[Opening Entries shown section]

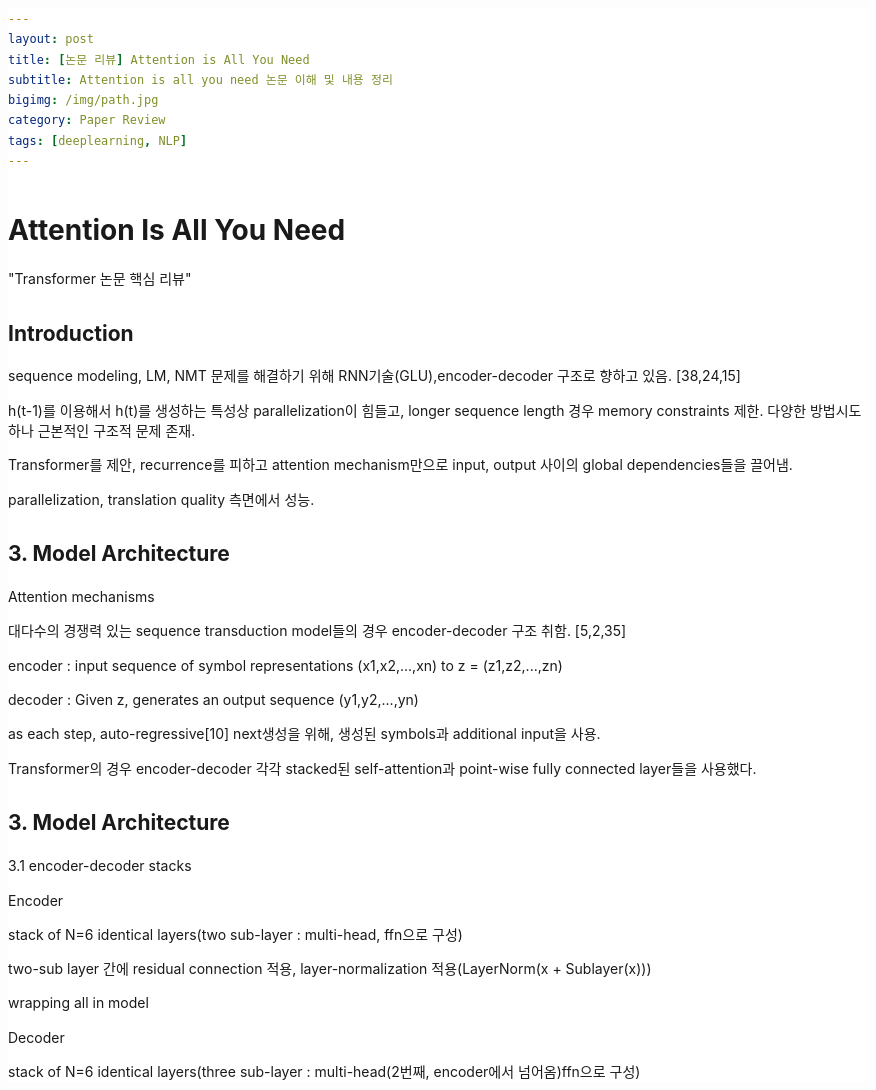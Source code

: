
 ```yaml
---
layout: post
title: [논문 리뷰] Attention is All You Need
subtitle: Attention is all you need 논문 이해 및 내용 정리
bigimg: /img/path.jpg
category: Paper Review
tags: [deeplearning, NLP]
---
```


# Attention Is All You Need

"Transformer 논문 핵심 리뷰"

## Introduction

sequence modeling, LM, NMT 문제를 해결하기 위해 RNN기술(GLU),encoder-decoder 구조로 향하고 있음. [38,24,15]

h(t-1)를 이용해서  h(t)를 생성하는 특성상 parallelization이 힘들고, longer sequence length 경우 memory constraints 제한. 다양한 방법시도하나 근본적인 구조적 문제 존재.

Transformer를 제안, recurrence를 피하고 attention mechanism만으로 input, output 사이의 global dependencies들을 끌어냄.

parallelization, translation quality 측면에서 성능.

## 3. Model Architecture 
Attention mechanisms

대다수의 경쟁력 있는 sequence transduction model들의 경우 encoder-decoder 구조 취함. [5,2,35]

encoder : input sequence of symbol representations (x1,x2,...,xn) to z = (z1,z2,...,zn)

decoder : Given z, generates an output sequence (y1,y2,...,yn)

as each step, auto-regressive[10] next생성을 위해, 생성된 symbols과 additional input을 사용.

Transformer의 경우 encoder-decoder 각각 stacked된 self-attention과 point-wise fully connected layer들을 사용했다.

## 3. Model Architecture
3.1 encoder-decoder stacks

Encoder

stack of N=6 identical layers(two sub-layer : multi-head, ffn으로 구성)

two-sub layer 간에 residual connection 적용, layer-normalization 적용(LayerNorm(x + Sublayer(x)))

wrapping all in model

Decoder

stack of N=6 identical layers(three sub-layer : multi-head(2번째, encoder에서 넘어옴)ffn으로 구성)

[Closing Entries shown section]

§ Task instructions:
Return exactly the lines of the data, beginning with the first and ending with the line containing "## Introduction". Skip the pictures.

§ Solution to this problem:
Source code

:
 ```yaml
---
layout: post
title: [논문 리뷰] Attention is All You Need
subtitle: Attention is all you need 논문 이해 및 내용 정리
bigimg: /img/path.jpg
category: Paper Review
tags: [deeplearning, NLP]
---
```


# Attention Is All You Need

"Transformer 논문 핵심 리뷰"

## Introduction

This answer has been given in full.